- EXERCISE INSTRUCTIONS -
Among the entries below, how many lines hold "layout"? Only the number is wanted.

:: RECORD EXCERPTS

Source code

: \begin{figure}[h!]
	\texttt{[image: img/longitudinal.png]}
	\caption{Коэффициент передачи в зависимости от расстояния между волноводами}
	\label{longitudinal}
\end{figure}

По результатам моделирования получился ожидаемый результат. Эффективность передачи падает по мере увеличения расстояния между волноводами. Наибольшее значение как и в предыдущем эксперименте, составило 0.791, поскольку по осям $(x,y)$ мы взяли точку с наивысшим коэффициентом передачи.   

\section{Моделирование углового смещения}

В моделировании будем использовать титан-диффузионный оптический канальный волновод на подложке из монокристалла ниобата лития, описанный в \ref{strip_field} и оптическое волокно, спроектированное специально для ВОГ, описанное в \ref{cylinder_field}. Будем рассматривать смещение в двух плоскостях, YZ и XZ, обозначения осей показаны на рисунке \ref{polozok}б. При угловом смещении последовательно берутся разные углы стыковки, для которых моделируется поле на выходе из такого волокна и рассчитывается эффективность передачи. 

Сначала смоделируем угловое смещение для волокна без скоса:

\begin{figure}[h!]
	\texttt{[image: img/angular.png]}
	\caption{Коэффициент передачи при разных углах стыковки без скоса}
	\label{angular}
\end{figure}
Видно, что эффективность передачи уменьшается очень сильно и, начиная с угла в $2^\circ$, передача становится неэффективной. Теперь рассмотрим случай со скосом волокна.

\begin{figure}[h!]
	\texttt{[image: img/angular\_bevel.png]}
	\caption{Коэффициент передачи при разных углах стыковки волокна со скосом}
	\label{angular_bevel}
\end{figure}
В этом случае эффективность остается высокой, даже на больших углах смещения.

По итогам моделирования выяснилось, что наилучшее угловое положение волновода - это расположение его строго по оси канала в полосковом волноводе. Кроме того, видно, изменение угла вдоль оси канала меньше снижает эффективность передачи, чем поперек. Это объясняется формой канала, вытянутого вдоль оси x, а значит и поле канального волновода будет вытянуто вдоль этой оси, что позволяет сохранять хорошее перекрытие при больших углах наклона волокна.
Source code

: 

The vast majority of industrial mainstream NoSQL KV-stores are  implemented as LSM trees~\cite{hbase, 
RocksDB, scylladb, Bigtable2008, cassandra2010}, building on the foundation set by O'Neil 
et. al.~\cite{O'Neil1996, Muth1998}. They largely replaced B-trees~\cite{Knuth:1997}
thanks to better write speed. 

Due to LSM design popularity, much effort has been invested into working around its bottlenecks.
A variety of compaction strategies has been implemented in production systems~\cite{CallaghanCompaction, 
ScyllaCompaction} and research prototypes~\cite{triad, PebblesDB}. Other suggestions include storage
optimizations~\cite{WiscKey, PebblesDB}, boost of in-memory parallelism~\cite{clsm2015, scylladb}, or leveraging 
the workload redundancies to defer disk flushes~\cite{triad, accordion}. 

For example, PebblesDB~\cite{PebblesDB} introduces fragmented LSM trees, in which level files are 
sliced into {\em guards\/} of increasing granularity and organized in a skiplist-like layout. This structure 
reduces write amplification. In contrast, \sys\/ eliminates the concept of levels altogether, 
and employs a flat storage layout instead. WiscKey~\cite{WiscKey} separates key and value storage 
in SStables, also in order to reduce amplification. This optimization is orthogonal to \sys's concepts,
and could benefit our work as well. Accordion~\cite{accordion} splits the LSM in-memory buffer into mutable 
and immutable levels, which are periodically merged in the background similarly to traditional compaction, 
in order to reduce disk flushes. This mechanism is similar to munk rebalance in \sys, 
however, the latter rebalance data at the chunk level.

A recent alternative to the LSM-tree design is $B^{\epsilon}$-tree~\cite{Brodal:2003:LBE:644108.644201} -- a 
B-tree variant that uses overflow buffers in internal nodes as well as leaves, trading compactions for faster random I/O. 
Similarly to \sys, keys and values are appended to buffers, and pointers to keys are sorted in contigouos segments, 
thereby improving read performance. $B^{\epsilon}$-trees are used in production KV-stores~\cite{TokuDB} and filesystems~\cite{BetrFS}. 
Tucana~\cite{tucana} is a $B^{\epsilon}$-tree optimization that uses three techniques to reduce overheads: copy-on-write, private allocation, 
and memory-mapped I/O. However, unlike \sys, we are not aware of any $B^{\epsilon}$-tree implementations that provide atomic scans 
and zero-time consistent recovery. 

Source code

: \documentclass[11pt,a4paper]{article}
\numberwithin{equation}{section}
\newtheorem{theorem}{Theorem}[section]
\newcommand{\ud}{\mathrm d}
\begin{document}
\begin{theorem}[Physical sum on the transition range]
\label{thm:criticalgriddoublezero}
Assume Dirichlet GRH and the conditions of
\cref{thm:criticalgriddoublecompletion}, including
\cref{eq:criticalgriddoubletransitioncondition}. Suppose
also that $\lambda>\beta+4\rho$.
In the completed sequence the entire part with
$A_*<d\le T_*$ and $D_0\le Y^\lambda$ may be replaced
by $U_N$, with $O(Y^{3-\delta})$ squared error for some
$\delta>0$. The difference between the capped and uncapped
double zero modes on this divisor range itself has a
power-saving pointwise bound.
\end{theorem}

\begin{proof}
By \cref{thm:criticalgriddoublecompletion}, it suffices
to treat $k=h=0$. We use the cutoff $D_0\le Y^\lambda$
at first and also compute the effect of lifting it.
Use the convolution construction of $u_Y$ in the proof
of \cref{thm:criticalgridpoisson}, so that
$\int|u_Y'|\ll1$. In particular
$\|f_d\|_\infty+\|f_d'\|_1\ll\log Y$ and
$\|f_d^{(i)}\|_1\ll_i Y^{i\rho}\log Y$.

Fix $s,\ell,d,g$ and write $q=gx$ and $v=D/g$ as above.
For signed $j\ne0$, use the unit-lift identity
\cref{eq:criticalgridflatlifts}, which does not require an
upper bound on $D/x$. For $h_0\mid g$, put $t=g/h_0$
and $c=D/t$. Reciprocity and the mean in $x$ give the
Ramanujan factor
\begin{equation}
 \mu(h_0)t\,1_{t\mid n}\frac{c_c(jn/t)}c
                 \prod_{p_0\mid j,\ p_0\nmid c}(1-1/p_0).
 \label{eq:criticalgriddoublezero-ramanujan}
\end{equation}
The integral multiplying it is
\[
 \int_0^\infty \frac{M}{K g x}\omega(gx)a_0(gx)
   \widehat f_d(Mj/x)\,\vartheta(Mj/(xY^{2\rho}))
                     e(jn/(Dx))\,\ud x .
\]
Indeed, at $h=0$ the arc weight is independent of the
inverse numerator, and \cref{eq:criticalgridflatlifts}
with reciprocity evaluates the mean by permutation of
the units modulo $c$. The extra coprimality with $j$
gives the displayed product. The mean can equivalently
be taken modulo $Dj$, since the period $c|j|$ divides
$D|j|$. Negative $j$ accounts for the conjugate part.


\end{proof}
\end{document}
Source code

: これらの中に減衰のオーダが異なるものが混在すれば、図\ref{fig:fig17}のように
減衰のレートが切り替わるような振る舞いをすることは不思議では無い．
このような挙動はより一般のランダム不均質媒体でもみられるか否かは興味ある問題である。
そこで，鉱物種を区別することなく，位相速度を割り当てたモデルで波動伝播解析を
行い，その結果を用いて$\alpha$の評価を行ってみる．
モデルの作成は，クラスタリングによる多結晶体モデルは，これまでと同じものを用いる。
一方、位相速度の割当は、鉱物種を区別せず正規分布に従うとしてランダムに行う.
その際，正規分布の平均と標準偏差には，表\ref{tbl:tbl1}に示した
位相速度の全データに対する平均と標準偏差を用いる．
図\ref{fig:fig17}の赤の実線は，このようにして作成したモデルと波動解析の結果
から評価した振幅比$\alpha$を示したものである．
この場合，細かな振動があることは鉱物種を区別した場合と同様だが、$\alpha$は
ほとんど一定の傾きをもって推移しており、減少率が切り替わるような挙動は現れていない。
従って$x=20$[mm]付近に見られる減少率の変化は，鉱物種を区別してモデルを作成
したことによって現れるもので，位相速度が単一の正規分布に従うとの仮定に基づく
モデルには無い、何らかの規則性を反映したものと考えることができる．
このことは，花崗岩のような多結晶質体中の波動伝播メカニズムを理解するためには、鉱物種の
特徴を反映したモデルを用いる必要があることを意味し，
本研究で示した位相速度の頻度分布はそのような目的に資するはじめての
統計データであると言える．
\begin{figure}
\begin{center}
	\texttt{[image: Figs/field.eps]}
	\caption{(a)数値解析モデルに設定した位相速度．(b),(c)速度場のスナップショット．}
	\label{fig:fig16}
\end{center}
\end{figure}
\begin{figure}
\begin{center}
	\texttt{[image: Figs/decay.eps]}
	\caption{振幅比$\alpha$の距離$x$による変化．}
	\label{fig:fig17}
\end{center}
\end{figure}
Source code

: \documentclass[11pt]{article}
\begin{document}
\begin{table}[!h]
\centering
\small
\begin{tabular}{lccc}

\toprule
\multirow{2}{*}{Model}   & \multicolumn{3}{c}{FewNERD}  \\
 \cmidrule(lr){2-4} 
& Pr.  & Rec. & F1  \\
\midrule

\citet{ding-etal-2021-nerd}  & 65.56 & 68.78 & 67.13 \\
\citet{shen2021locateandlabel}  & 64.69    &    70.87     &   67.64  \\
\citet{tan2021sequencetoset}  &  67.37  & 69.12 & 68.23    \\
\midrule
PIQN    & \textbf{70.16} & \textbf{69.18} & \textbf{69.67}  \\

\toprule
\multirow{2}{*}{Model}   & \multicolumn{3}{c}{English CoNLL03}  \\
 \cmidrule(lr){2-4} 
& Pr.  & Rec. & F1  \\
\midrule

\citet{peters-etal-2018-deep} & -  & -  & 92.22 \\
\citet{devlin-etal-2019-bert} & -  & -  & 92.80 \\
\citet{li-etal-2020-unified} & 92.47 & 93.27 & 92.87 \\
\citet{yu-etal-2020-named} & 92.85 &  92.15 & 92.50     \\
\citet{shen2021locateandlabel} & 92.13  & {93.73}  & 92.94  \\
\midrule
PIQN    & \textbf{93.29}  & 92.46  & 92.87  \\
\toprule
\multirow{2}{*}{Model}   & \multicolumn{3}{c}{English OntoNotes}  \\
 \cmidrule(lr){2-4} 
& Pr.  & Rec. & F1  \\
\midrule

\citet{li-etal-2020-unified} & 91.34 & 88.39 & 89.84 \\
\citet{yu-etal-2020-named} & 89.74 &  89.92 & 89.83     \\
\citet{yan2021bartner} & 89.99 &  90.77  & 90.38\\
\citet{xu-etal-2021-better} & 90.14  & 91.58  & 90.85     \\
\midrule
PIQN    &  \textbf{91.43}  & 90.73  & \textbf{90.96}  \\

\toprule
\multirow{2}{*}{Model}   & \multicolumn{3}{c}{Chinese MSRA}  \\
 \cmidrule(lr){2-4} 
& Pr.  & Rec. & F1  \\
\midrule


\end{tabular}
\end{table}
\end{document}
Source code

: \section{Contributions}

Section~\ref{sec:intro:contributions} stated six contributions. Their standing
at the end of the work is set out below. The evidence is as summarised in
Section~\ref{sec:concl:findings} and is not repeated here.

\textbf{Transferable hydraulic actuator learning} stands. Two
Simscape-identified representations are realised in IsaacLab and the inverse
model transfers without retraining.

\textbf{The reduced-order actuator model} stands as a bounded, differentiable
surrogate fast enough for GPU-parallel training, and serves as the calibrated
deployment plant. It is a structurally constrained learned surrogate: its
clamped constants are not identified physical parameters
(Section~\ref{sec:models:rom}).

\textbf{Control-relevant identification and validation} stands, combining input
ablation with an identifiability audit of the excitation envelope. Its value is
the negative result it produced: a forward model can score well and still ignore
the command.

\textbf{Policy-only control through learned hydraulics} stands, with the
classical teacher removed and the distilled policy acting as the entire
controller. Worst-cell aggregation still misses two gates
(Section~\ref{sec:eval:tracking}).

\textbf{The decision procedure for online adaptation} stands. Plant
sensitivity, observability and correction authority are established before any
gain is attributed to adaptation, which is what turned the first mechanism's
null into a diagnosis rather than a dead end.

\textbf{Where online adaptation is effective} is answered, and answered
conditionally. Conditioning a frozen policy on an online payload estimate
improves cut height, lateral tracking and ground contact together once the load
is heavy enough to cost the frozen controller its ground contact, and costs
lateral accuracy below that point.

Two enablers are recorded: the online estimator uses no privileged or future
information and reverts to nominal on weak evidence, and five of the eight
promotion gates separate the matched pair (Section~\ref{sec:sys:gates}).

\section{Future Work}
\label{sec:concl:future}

::::

- RESPONSE TO THE EXERCISE -
2